Tesla might be the beneficiary of the GameStonks effect, at least according to analysts for the British bank and investment firm Barclay’s.
CNBC reported that Barclay’s told clients in a note on Tuesday that Tesla shares—which hit a peak of nearly $900 a share in January and are now hovering around $680—appear to be at least somewhat correlated with mentions on r/WallStreetBets, the Reddit board which sparked off a massive short squeeze on GameStop and other struggling companies last month. It’s not exactly news that many investors think Tesla may be overvalued or that it might be the result of CEO Elon Musk’s extremely online cult of personality, but Tesla fans have been particularly aggressive about labeling any negative press regarding the company as the work of short sellers seeking to undermine its success. Barclay’s found a “statistically significant relationship” between the number of Wall Streets Bets posts that mentioned “$TSLA” or “TSLA” and the subsequent price of the automaker’s stock.
“On the autos team, we have painfully learned that social media memes can matter more for TSLA share performance than actual financial metrics, fundamentals or (dare we say) valuation,” Barclay’s analysts wrote, according to CNBC. “There is a positive correlation between the number of WSB [WallStreetBets] submissions exclusively citing TSLA, and the performance of the stock.”
The analysts looked at the correlation between the total number of posts mentioning Tesla and its stock return, as well as the relationship between changes in post count and returns. They found that each has a “statistically significant relationship.”

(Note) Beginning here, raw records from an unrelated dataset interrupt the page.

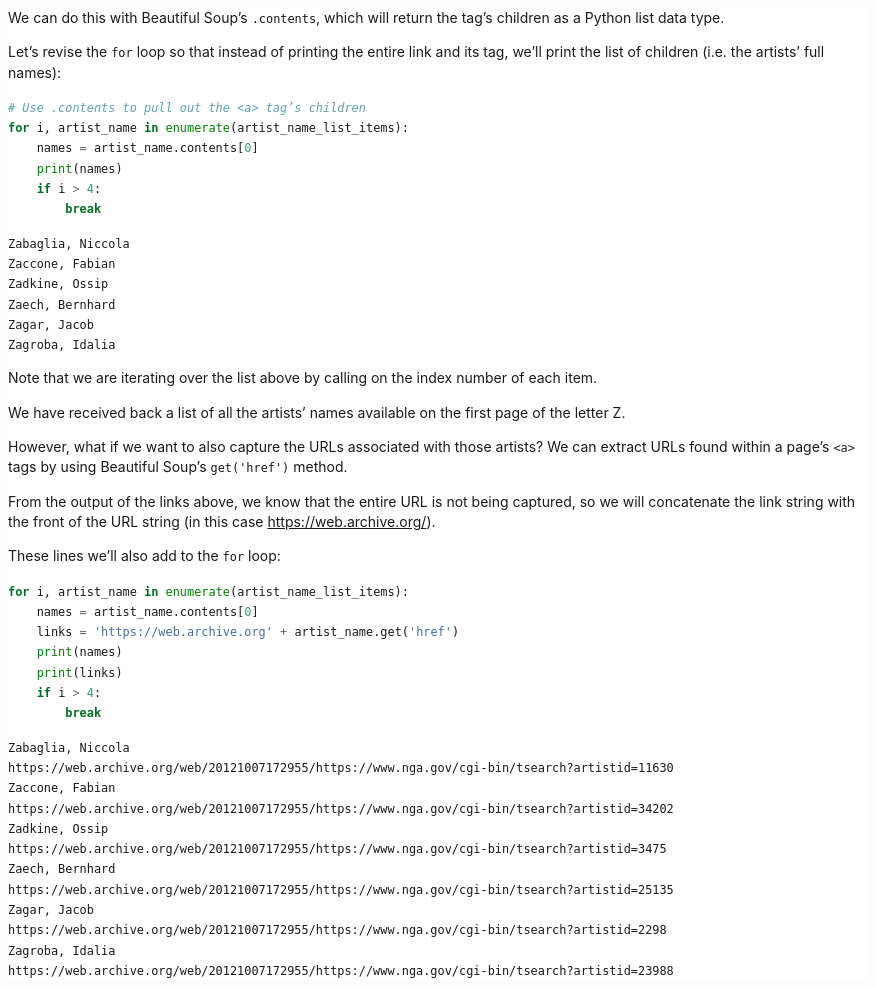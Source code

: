We can do this with Beautiful Soup’s ```.contents```, which will return the tag’s children as a Python list data type.

Let’s revise the ```for``` loop so that instead of printing the entire link and its tag, we’ll print the list of children (i.e. the artists’ full names):


```python
# Use .contents to pull out the <a> tag’s children
for i, artist_name in enumerate(artist_name_list_items):
    names = artist_name.contents[0]
    print(names)
    if i > 4:
        break
```

    Zabaglia, Niccola
    Zaccone, Fabian
    Zadkine, Ossip
    Zaech, Bernhard
    Zagar, Jacob
    Zagroba, Idalia


Note that we are iterating over the list above by calling on the index number of each item.

We have received back a list of all the artists’ names available on the first page of the letter Z.

However, what if we want to also capture the URLs associated with those artists? We can extract URLs found within a page’s ```<a>``` tags by using Beautiful Soup’s ```get('href')``` method.

From the output of the links above, we know that the entire URL is not being captured, so we will concatenate the link string with the front of the URL string (in this case https://web.archive.org/).

These lines we’ll also add to the ```for``` loop:


```python
for i, artist_name in enumerate(artist_name_list_items):
    names = artist_name.contents[0]
    links = 'https://web.archive.org' + artist_name.get('href')
    print(names)
    print(links)
    if i > 4:
        break
```

    Zabaglia, Niccola
    https://web.archive.org/web/20121007172955/https://www.nga.gov/cgi-bin/tsearch?artistid=11630
    Zaccone, Fabian
    https://web.archive.org/web/20121007172955/https://www.nga.gov/cgi-bin/tsearch?artistid=34202
    Zadkine, Ossip
    https://web.archive.org/web/20121007172955/https://www.nga.gov/cgi-bin/tsearch?artistid=3475
    Zaech, Bernhard
    https://web.archive.org/web/20121007172955/https://www.nga.gov/cgi-bin/tsearch?artistid=25135
    Zagar, Jacob
    https://web.archive.org/web/20121007172955/https://www.nga.gov/cgi-bin/tsearch?artistid=2298
    Zagroba, Idalia
    https://web.archive.org/web/20121007172955/https://www.nga.gov/cgi-bin/tsearch?artistid=23988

Barclays said that tracking changes in total post counts about Tesla from day to day is the more “valid statistical test.” Analysts led by Ryan Preclaw noted an increase of seven or more submissions from one day to the next has been predictive of outsized returns for Tesla shares on the third day.
Tesla stock has slumped in recent days, which Barclay’s noted was correlated with fewer posts mentioning $TSLA or TSLA on r/WallStreetBets. However, this could probably be explained as having more to do with other factors like increased competition, the halt of Model Y sales, and Musk’s curious decision to bet a huge amount of Tesla’s money on notoriously unstable Bitcoin (which also took a dive today.) The investment bank’s analysts also wrote that the findings relied on a small sample size and whatever may be going on is “simply such a new phenomenon that there isn’t enough proper history to gain full confidence that it will behave similarly in the future as it has in the past,” according to CNBC.
The focus on the role of organized Redditors in the GameStop trading surge has somewhat obscured the fact that traditional Wall Street elites also got clued into the action and helped pump the video game retailer’s stock for massive profits. r/WallStreetBet’s defenders have argued that they are legitimate, passionate investors rather than market manipulators and that the controversy over the subreddit is a reactionary backlash against little guys (well, some of them) turning a big profit for once.
The Securities and Exchange Commission has issued vague warnings to everyone involved without taking any action, while one of the more prominent r/WallStreetBets users, YouTube’s “Roaring Kitty”/Reddit’s “DeepFuckingValue”, is facing a proposed class action lawsuit. Hearings in Congress last week largely focused on the role of stock trading app Robinhood in the GameStop short squeeze—and whether it screwed over its customers by halting trading in affected stocks—rather than Reddit.